| Saved data entries |

· · ·

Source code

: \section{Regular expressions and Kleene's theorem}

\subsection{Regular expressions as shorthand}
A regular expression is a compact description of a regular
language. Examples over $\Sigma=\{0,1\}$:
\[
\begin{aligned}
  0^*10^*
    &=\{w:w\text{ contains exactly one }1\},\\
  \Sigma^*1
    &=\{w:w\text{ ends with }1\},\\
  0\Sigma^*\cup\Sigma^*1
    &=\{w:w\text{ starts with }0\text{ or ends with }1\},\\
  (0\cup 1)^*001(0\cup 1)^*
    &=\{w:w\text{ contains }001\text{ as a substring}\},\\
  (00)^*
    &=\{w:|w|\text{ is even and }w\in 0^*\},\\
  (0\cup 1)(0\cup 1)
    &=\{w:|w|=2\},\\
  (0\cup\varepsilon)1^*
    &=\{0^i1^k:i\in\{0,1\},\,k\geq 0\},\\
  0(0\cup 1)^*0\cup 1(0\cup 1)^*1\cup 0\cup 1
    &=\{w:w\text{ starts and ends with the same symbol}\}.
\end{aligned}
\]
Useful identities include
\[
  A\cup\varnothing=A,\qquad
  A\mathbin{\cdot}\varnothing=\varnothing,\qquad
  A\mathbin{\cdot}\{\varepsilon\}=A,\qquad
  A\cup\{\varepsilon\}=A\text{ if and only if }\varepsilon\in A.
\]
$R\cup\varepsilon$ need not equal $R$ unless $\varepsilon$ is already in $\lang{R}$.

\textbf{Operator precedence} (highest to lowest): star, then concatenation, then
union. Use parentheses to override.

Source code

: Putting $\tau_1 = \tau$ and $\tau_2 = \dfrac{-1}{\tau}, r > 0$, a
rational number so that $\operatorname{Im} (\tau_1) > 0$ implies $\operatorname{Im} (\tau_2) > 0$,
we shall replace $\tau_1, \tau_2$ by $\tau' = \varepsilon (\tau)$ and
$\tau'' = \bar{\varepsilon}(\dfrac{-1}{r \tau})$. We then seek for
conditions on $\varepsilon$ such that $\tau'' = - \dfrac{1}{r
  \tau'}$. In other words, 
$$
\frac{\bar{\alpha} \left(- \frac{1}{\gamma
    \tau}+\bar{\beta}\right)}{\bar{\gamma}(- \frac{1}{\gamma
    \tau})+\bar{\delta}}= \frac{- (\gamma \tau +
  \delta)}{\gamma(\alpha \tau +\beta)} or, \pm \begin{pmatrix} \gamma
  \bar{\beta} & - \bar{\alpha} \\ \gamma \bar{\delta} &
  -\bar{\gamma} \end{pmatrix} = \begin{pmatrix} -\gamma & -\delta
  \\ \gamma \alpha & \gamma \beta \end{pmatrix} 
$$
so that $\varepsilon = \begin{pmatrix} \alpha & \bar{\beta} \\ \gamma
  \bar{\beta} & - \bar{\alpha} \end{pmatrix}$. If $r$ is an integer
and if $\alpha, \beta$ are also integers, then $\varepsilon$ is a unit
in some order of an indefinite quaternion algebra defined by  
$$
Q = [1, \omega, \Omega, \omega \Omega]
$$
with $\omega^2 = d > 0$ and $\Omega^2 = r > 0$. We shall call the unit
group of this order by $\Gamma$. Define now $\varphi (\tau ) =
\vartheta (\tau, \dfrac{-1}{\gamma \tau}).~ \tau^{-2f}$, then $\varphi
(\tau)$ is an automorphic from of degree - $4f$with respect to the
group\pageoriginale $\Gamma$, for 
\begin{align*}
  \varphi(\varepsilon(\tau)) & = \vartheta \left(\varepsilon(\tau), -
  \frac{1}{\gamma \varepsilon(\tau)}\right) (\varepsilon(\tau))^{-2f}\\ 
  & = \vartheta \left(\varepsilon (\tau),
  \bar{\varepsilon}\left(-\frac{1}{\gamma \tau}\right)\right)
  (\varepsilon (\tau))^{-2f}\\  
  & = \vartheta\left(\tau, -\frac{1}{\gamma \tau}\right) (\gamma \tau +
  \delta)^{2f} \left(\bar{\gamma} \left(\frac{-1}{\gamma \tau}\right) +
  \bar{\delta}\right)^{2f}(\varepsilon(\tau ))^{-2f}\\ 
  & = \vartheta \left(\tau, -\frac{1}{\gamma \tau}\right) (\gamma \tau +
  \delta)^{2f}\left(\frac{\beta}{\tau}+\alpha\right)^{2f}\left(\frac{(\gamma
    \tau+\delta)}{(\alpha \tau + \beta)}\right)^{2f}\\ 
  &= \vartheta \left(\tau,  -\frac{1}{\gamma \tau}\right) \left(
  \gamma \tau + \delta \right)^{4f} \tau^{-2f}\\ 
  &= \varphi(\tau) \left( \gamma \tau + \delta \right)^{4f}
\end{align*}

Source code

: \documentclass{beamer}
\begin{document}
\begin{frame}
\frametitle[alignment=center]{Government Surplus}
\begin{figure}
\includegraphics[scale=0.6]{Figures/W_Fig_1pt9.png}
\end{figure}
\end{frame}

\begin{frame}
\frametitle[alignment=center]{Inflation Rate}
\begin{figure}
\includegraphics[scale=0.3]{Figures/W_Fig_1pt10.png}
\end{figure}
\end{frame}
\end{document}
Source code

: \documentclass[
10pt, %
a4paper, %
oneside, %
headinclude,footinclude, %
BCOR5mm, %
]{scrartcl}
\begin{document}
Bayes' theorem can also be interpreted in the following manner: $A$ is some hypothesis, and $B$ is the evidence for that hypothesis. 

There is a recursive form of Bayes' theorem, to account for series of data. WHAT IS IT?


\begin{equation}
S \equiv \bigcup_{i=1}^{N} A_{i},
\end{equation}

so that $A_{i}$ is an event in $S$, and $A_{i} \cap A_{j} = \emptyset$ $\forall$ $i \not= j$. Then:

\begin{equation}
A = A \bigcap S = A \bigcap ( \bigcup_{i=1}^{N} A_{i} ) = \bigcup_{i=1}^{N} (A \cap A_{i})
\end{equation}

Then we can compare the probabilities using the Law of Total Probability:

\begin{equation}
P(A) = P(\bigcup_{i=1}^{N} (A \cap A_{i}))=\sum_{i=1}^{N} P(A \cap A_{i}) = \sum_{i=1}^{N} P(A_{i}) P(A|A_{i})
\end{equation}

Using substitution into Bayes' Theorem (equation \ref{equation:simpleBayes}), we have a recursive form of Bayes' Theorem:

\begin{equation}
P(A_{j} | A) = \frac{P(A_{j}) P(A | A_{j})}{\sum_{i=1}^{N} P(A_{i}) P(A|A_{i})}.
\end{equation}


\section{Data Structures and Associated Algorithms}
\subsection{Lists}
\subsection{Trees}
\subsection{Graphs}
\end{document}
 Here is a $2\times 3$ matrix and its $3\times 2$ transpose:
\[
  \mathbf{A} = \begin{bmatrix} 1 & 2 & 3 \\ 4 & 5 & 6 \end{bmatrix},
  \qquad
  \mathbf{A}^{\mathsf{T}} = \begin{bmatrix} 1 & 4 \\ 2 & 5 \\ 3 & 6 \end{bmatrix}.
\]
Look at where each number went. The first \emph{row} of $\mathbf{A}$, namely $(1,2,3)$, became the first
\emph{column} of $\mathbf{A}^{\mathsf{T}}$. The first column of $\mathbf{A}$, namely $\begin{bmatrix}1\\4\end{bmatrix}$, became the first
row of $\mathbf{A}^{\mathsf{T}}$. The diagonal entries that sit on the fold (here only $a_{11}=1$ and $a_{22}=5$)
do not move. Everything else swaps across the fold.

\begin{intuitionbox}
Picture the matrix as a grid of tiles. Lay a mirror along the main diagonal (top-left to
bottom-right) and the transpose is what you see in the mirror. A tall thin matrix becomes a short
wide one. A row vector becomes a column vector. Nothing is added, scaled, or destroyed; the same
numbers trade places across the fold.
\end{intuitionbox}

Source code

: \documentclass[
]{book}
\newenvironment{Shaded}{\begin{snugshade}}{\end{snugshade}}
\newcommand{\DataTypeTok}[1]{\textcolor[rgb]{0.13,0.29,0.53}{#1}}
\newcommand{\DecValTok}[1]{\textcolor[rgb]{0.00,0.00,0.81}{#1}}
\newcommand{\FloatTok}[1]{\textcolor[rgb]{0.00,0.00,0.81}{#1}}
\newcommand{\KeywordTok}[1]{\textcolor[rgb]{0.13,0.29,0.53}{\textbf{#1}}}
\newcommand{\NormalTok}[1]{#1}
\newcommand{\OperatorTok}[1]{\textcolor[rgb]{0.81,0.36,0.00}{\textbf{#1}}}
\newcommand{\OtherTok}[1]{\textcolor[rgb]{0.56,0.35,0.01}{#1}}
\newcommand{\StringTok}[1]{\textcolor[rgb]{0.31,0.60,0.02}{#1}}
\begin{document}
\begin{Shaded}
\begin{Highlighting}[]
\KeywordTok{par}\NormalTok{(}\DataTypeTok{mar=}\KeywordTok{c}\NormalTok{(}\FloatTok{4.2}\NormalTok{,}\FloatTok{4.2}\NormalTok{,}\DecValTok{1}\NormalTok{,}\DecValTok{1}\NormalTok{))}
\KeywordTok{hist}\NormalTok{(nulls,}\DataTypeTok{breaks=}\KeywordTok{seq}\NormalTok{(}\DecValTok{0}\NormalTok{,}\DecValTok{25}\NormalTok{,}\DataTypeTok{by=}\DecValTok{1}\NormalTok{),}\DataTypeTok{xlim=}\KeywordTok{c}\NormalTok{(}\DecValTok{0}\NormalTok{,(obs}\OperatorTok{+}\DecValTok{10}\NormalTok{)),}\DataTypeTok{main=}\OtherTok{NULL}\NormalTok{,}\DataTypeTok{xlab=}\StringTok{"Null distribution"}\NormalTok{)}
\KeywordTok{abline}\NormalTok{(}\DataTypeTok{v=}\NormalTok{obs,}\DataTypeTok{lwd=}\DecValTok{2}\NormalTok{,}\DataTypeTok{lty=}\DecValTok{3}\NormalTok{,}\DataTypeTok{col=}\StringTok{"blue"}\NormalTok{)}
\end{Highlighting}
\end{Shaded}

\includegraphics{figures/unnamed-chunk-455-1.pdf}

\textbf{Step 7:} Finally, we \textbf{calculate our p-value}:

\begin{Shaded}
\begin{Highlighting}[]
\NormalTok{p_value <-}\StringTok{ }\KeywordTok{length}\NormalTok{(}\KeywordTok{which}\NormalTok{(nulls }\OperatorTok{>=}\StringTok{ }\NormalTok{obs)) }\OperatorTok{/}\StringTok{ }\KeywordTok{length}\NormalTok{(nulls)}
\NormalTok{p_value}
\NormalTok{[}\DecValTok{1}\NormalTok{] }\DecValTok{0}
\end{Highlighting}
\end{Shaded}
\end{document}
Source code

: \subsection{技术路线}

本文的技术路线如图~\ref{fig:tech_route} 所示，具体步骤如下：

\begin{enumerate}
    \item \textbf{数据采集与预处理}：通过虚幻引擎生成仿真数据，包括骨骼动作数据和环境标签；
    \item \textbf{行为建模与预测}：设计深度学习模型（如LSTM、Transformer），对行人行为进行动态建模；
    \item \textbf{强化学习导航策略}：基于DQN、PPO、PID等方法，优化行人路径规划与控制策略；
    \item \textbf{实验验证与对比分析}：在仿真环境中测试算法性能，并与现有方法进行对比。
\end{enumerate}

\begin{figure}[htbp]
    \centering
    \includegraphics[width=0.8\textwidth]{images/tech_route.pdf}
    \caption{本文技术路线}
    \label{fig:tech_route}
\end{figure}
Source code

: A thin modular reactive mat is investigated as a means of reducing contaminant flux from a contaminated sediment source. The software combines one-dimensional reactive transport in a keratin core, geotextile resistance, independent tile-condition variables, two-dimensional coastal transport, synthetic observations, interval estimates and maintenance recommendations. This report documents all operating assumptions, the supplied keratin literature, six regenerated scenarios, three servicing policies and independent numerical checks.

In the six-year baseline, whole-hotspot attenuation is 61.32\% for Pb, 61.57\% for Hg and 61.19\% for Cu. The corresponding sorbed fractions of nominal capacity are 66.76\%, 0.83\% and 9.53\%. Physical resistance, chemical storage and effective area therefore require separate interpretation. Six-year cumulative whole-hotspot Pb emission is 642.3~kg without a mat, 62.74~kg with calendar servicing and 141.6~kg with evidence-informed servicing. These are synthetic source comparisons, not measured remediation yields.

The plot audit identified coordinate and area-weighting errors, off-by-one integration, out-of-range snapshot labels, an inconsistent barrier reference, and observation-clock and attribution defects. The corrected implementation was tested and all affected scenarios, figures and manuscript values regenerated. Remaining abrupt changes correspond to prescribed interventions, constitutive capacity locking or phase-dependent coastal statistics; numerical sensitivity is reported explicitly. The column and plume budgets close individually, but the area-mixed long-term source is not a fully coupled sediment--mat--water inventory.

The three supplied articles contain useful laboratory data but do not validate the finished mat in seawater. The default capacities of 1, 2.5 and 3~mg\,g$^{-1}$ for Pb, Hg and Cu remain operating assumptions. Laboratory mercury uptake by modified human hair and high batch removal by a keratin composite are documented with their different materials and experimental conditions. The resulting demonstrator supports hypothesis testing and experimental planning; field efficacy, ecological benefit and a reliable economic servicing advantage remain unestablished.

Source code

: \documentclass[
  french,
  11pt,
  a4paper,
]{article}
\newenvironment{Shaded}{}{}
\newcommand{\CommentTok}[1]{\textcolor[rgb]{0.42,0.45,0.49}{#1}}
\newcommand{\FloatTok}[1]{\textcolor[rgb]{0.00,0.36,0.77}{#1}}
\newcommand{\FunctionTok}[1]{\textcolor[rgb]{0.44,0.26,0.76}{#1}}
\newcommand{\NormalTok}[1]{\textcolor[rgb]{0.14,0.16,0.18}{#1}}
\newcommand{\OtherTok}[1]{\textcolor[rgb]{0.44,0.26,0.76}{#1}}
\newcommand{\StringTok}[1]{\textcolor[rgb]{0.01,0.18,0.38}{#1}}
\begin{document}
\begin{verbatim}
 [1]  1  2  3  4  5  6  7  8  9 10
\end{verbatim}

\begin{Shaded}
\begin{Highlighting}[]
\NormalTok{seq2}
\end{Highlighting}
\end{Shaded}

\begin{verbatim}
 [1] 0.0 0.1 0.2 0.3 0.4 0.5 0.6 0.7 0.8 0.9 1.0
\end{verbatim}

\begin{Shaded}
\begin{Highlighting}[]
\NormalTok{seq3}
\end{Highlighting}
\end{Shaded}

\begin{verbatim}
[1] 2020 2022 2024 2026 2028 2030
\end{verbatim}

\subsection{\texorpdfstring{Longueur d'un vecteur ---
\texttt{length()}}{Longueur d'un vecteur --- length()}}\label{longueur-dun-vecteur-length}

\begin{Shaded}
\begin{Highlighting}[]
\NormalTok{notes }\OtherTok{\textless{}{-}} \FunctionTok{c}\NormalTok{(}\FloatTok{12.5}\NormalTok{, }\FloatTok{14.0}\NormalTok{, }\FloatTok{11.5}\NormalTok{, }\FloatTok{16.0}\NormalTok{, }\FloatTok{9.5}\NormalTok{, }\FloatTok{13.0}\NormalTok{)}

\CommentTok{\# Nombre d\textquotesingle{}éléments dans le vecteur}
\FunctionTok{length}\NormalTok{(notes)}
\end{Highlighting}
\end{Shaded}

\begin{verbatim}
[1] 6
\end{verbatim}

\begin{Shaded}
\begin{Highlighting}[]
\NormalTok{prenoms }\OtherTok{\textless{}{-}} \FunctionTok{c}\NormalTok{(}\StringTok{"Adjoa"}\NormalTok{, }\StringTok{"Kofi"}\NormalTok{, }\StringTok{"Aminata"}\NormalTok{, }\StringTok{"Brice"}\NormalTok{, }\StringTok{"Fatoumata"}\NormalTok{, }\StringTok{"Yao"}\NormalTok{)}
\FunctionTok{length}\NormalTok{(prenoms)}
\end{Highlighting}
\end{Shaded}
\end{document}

· · ·

Pick out each line above that includes "Sigma" and show it.

language. Examples over $\Sigma=\{0,1\}$:
  \Sigma^*1
  0\Sigma^*\cup\Sigma^*1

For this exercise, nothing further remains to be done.